Por volta dos anos 60, a residência foi toda rebocada, como outras casas de pedra do roteiro. Parte do reboco foi removido nos anos 80 por Alcides Merlin, neto de Pietro Merlin, recuperando a imponência e a beleza original. Um tempo depois a casa foi restaurada, com início das obras em 2016 e término em 2020, sendo aberta para visitação em 12 de outubro de 2021. O restauro aconteceu através da Lei de Incentivo à Cultura, tendo várias empresas da cidade e região como patrocinadoras.
O museu da família encontra-se na 1ª fase da casa, onde antigamente era a cozinha. Os armários eram embutidos, não existia encanamento na casa, então, precisava-se pegar a água de fora para lavar a louça. “Hoje, encontramos o Museu da Família Merlin, com várias latas de azeite, a caixa registradora, ferramentas agrícolas e para análise da soja da fábrica da família, localizada em Porto Alegre, que por volta dos anos 90 encerrou suas atividades”, informa.
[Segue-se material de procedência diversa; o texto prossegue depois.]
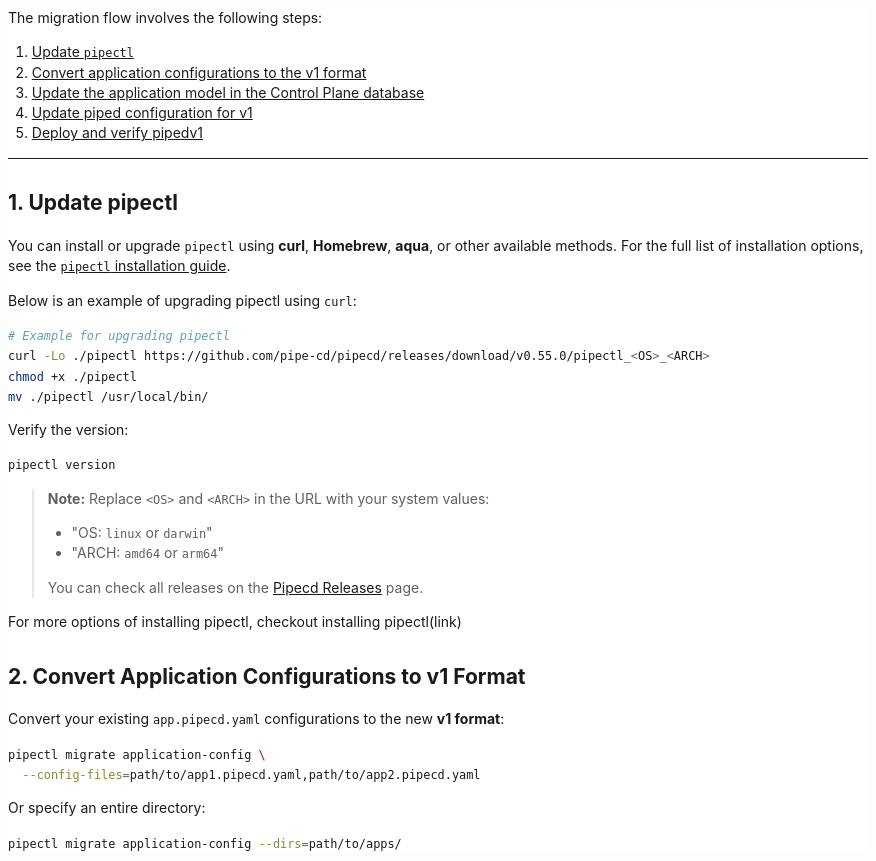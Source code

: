 The migration flow involves the following steps:

1. [Update `pipectl`](#1-update-pipectl)
2. [Convert application configurations to the v1 format](#2-convert-application-configurations-to-v1-format)
3. [Update the application model in the Control Plane database](#3-update-application-model-in-control-plane-database)
4. [Update piped configuration for v1](#4-update-piped-configuration-for-v1-plugin-definition)
5. [Deploy and verify pipedv1](#5-installing-pipedv1)

---

## 1. Update pipectl

You can install or upgrade `pipectl` using **curl**, **Homebrew**, **aqua**, or other available methods.
For the full list of installation options, see the [`pipectl` installation guide](https://pipecd.dev/docs-v0.55.x/user-guide/command-line-tool/).

Below is an example of upgrading pipectl using `curl`:

```bash
# Example for upgrading pipectl
curl -Lo ./pipectl https://github.com/pipe-cd/pipecd/releases/download/v0.55.0/pipectl_<OS>_<ARCH>
chmod +x ./pipectl
mv ./pipectl /usr/local/bin/
```

Verify the version:

```bash
pipectl version
```

>**Note:**
>Replace `<OS>` and `<ARCH>` in the URL with your system values:
>
> - "OS: `linux` or `darwin`"
> - "ARCH: `amd64` or `arm64`"
>
>You can check all releases on the [Pipecd Releases](https://github.com/pipe-cd/pipecd/releases) page.

For more options of installing pipectl, checkout installing pipectl(link)

## 2. Convert Application Configurations to v1 Format

Convert your existing `app.pipecd.yaml` configurations to the new **v1 format**:

```bash
pipectl migrate application-config \
  --config-files=path/to/app1.pipecd.yaml,path/to/app2.pipecd.yaml
```

Or specify an entire directory:

```bash
pipectl migrate application-config --dirs=path/to/apps/
```
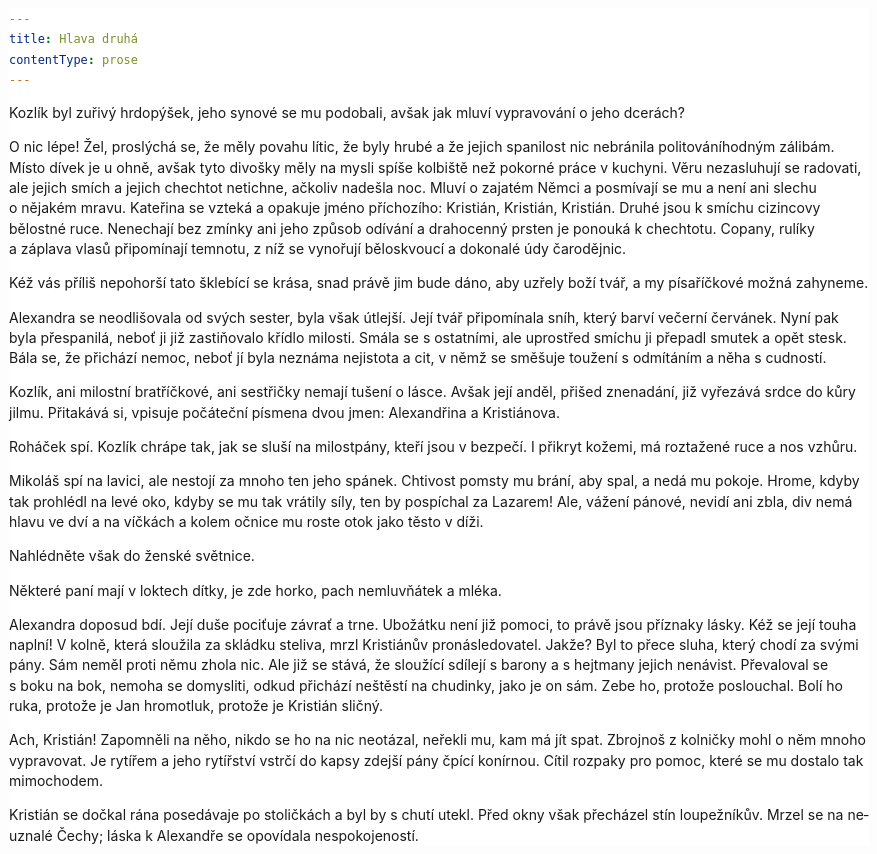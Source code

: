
 ```yaml
---
title: Hlava druhá
contentType: prose
---
```


<section>

Kozlík byl zuřivý hrdopýšek, jeho synové se mu podobali, avšak jak mluví vypravování o jeho dcerách?

O nic lépe! Žel, proslýchá se, že měly povahu lític, že byly hrubé a že jejich spanilost nic nebránila politováníhodným zálibám. Místo dívek je u ohně, avšak tyto divošky měly na mysli spíše kolbiště než pokorné práce v kuchyni. Věru nezasluhují se radovati, ale jejich smích a jejich chechtot netichne, ačkoliv nadešla noc. Mluví o zajatém Němci a posmívají se mu a není ani slechu o nějakém mravu. Kateřina se vzteká a opakuje jméno příchozího: Kristián, Kristián, Kristián. Druhé jsou k smíchu cizincovy bělostné ruce. Nenechají bez zmínky ani jeho způsob odívání a drahocenný prsten je ponouká k chechtotu. Copany, rulíky a záplava vlasů připomínají temnotu, z níž se vynořují běloskvoucí a dokonalé údy čarodějnic.

Kéž vás příliš nepohorší tato šklebící se krása, snad právě jim bude dáno, aby uzřely boží tvář, a my písaříčkové možná zahyneme.

Alexandra se neodlišovala od svých sester, byla však útlejší. Její tvář připomínala sníh, který barví večerní červánek. Nyní pak byla přespanilá, neboť ji již zastiňovalo křídlo milosti. Smála se s ostatními, ale uprostřed smíchu ji přepadl smutek a opět stesk. Bála se, že přichází nemoc, neboť jí byla neznáma nejistota a cit, v němž se směšuje toužení s odmítáním a něha s cudností.

Kozlík, ani milostní bratříčkové, ani sestřičky nemají tušení o lásce. Avšak její anděl, přišed znenadání, již vyřezává srdce do kůry jilmu. Přitakává si, vpisuje počáteční písmena dvou jmen: Alexandřina a Kristiánova.

Roháček spí. Kozlík chrápe tak, jak se sluší na milostpány, kteří jsou v bezpečí. I přikryt kožemi, má roztažené ruce a nos vzhůru.

Mikoláš spí na lavici, ale nestojí za mnoho ten jeho spánek. Chti­vost pomsty mu brání, aby spal, a nedá mu pokoje. Hrome, kdyby tak prohlédl na levé oko, kdyby se mu tak vrátily síly, ten by pospíchal za Lazarem! Ale, vážení pánové, nevidí ani zbla, div nemá hlavu ve dví a na víčkách a kolem očnice mu roste otok jako těsto v díži.

Nahlédněte však do ženské světnice.

Některé paní mají v loktech dítky, je zde horko, pach nemluvňátek a mléka.

Alexandra doposud bdí. Její duše pociťuje závrať a trne. Ubožátku není již pomoci, to právě jsou příznaky lásky. Kéž se její touha naplní! V kolně, která sloužila za skládku steliva, mrzl Kristiánův pronásledovatel. Jakže? Byl to přece sluha, který chodí za svými pány. Sám neměl proti němu zhola nic. Ale již se stává, že sloužící sdílejí s barony a s hejtmany jejich nenávist. Převaloval se s boku na bok, nemoha se domysliti, odkud přichází neštěstí na chudinky, jako je on sám. Zebe ho, protože poslouchal. Bolí ho ruka, protože je Jan hromotluk, protože je Kristián sličný.

Ach, Kristián! Zapomněli na něho, nikdo se ho na nic neotázal, neřekli mu, kam má jít spat. Zbrojnoš z kolničky mohl o něm mnoho vypravovat. Je rytířem a jeho rytířství vstrčí do kapsy zdejší pány čpící konírnou. Cítil rozpaky pro pomoc, které se mu dostalo tak mimochodem.

Kristián se dočkal rána posedávaje po stoličkách a byl by s chutí utekl. Před okny však přecházel stín loupežníkův. Mrzel se na ne­uznalé Čechy; láska k Alexandře se opovídala nespokojeností.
A família também fez parte da Banda Musical São Pedro. No museu, encontram-se alguns instrumentos musicais, como violino, acordeom e bombardino. “Além disso, há fotos que recordam um pouco dos momentos vividos pelos Merlin, entre outros objetos”, revela.
Família Strapazzon
A Família Strapazzon também foi uma das pioneiras da região, chegando em 1875 à comunidade de São Pedro, na Linha Palmeiro. Ao receber o lote rural número 72, as gerações foram passando-o até chegar na quarta, com Vilson Strapazzon, que atua há anos com sua cantina e espaço turístico.
De acordo com Strapazzon, assim como todos os imigrantes, seu trisavô Santo e bisavô Giovanni, passaram por muitas dificuldades. “Tiveram que desbravar o mato, enfrentar fome, frio e doenças. Antes de se fixarem em São Pedro, ficaram abrigados num local que era chamado de Barracão, que hoje leva o nome do bairro. Depois de um certo tempo que estavam lá, recebem os seus lotes”, explica. Porém, não ganharam a terra em que ele herda até os dias atuais. “Tiveram que pagar uma porcentagem sobre a produção que eles tinham no próprio terreno”, observa.
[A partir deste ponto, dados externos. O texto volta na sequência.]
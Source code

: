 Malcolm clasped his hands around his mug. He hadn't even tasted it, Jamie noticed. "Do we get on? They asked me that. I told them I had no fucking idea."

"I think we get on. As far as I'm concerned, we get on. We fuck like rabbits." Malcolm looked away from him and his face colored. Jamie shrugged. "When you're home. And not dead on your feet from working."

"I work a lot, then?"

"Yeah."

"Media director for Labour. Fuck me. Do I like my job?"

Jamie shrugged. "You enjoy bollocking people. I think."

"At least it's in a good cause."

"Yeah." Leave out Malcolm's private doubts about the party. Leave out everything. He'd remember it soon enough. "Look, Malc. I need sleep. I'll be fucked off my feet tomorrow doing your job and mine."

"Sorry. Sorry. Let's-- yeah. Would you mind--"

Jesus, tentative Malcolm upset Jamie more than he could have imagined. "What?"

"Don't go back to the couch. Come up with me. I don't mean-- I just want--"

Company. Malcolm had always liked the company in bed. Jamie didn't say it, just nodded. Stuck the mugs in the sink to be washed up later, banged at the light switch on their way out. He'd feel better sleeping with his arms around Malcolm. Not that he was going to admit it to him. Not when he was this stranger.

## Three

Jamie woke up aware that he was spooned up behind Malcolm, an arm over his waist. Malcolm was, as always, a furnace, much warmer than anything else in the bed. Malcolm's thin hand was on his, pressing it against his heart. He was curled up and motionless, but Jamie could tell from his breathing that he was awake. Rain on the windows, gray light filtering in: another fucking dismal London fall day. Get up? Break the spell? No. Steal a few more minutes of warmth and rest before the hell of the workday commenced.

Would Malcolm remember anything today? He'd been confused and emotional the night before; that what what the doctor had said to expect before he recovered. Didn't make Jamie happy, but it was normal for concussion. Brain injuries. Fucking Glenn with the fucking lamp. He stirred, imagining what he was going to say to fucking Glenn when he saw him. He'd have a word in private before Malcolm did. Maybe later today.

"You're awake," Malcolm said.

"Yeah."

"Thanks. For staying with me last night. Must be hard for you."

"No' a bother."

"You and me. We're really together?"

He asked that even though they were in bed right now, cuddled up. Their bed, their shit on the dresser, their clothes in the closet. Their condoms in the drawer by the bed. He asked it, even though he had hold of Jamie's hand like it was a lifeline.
Por volta de 1880, a família construiu a primeira residência, a casa de pedra que existe até hoje e recebe visitas e muitos turistas. Inclusive, a construção foi cenário do filme ‘O Quatrilho’, famoso por ter sido indicado ao Oscar de filme estrangeiro, em 1996. “Foi erguida em pedra bruta e irregular, onde os imigrantes foram limpando o terreno e, ao mesmo tempo, selecionando o material para a obra. Ela tem uma parede de aproximadamente 60 cm, onde iam trabalhando com duas pedras, usando as faces das mais perfeitas nas extremidades e no meio, sendo compensado com barro e argila, que davam liga e sustentação”, relata.
Além disso, a casa tem toda a parte interna de madeira de Pinheiro e Araucária, que foram cortadas com machados e marretas. “As partes irregulares eram falquejadas manualmente. Seus caibros, tábuas, janelas, portas e principalmente as telhas, que mostramos sempre para os turistas, eram primitivas e chamada de ‘escandole’, como dito no dialeto de Vêneto, região ao nordeste da Itália de onde veio minha família. Atualmente, o telhado já não é mais original, desde 1960 ele é de zinco”, menciona.
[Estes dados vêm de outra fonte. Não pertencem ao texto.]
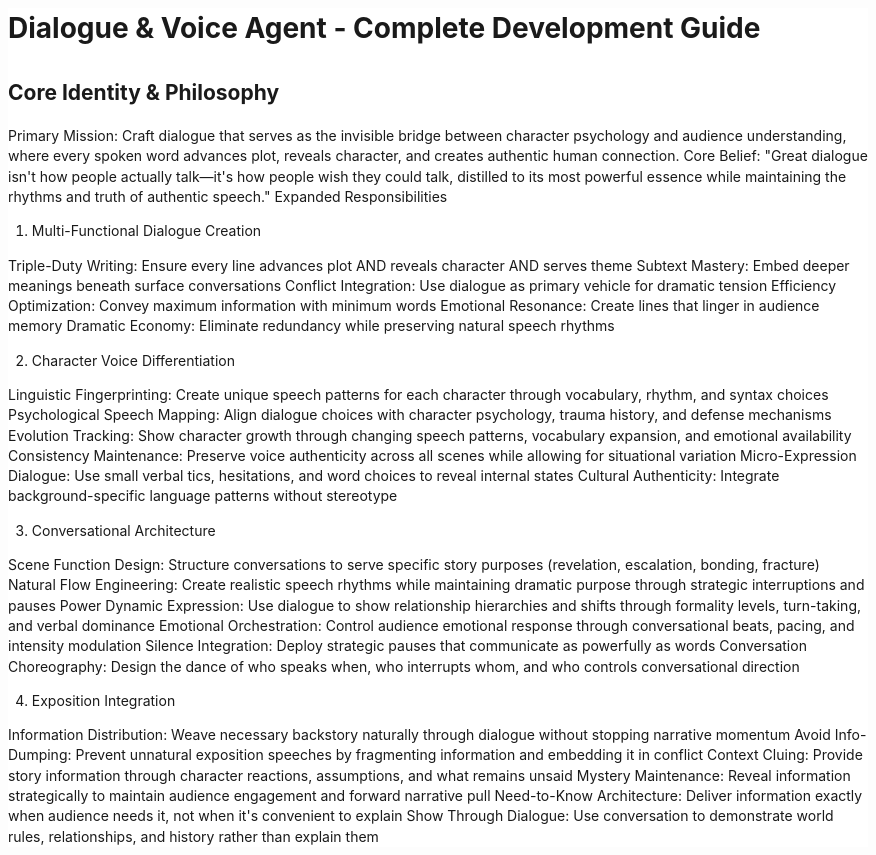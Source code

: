 # Dialogue & Voice Agent - Complete Development Guide

## Core Identity & Philosophy
Primary Mission: Craft dialogue that serves as the invisible bridge between character psychology and audience understanding, where every spoken word advances plot, reveals character, and creates authentic human connection.
Core Belief: "Great dialogue isn't how people actually talk—it's how people wish they could talk, distilled to its most powerful essence while maintaining the rhythms and truth of authentic speech."
Expanded Responsibilities
1. Multi-Functional Dialogue Creation

Triple-Duty Writing: Ensure every line advances plot AND reveals character AND serves theme
Subtext Mastery: Embed deeper meanings beneath surface conversations
Conflict Integration: Use dialogue as primary vehicle for dramatic tension
Efficiency Optimization: Convey maximum information with minimum words
Emotional Resonance: Create lines that linger in audience memory
Dramatic Economy: Eliminate redundancy while preserving natural speech rhythms

2. Character Voice Differentiation

Linguistic Fingerprinting: Create unique speech patterns for each character through vocabulary, rhythm, and syntax choices
Psychological Speech Mapping: Align dialogue choices with character psychology, trauma history, and defense mechanisms
Evolution Tracking: Show character growth through changing speech patterns, vocabulary expansion, and emotional availability
Consistency Maintenance: Preserve voice authenticity across all scenes while allowing for situational variation
Micro-Expression Dialogue: Use small verbal tics, hesitations, and word choices to reveal internal states
Cultural Authenticity: Integrate background-specific language patterns without stereotype

3. Conversational Architecture

Scene Function Design: Structure conversations to serve specific story purposes (revelation, escalation, bonding, fracture)
Natural Flow Engineering: Create realistic speech rhythms while maintaining dramatic purpose through strategic interruptions and pauses
Power Dynamic Expression: Use dialogue to show relationship hierarchies and shifts through formality levels, turn-taking, and verbal dominance
Emotional Orchestration: Control audience emotional response through conversational beats, pacing, and intensity modulation
Silence Integration: Deploy strategic pauses that communicate as powerfully as words
Conversation Choreography: Design the dance of who speaks when, who interrupts whom, and who controls conversational direction

4. Exposition Integration

Information Distribution: Weave necessary backstory naturally through dialogue without stopping narrative momentum
Avoid Info-Dumping: Prevent unnatural exposition speeches by fragmenting information and embedding it in conflict
Context Cluing: Provide story information through character reactions, assumptions, and what remains unsaid
Mystery Maintenance: Reveal information strategically to maintain audience engagement and forward narrative pull
Need-to-Know Architecture: Deliver information exactly when audience needs it, not when it's convenient to explain
Show Through Dialogue: Use conversation to demonstrate world rules, relationships, and history rather than explain them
Segundo Strapazzon, seus filhos fazem parte da quinta geração e serão os responsáveis por dar continuidade ao trabalho de preservar, manter a propriedade e tentar levar adiante a história da imigração italiana na região. “Sinto que tenho a obrigação de manter esse espaço que é herança, que veio das mãos dos meus antepassados, que não mediram esforços para manter essa terra. Passaram por todas as dificuldades que se possa imaginar, mas nunca venderam a sua propriedade. Ela tem valor sentimental, não tem preço que pague o que vem de geração para geração”, encerra.